**DATA TO EXAMINE**
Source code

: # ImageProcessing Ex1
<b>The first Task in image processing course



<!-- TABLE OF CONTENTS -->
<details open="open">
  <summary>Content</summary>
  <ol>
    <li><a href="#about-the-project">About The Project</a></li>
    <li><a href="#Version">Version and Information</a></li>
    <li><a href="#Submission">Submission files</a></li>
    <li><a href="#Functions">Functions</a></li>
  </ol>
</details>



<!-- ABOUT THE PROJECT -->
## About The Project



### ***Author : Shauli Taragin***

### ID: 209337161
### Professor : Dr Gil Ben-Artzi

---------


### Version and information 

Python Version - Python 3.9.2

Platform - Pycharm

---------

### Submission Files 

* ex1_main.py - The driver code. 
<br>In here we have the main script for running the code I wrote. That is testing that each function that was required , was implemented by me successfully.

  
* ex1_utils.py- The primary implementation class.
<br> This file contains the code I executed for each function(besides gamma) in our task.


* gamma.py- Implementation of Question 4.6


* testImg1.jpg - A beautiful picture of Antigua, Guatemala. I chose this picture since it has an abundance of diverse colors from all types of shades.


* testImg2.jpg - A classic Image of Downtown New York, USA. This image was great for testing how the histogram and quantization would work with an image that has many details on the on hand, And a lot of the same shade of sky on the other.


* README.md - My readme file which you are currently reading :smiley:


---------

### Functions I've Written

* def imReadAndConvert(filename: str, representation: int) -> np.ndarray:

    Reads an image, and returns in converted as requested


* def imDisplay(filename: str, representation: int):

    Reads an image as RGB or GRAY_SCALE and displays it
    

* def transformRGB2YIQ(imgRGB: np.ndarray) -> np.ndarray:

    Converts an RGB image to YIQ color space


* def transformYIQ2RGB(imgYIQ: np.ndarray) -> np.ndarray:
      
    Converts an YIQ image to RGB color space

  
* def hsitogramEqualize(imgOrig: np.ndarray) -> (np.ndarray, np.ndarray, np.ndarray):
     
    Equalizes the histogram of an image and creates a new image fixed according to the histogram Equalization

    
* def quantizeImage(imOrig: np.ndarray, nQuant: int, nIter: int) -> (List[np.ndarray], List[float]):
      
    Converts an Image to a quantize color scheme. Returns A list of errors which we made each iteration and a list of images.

**WORK REQUEST**
After locating the line with "int, nIter: int)", output that line and every later one exactly, through the end of the entries above.

**SOLUTION BELOW**
* def quantizeImage(imOrig: np.ndarray, nQuant: int, nIter: int) -> (List[np.ndarray], List[float]):
      
    Converts an Image to a quantize color scheme. Returns A list of errors which we made each iteration and a list of images.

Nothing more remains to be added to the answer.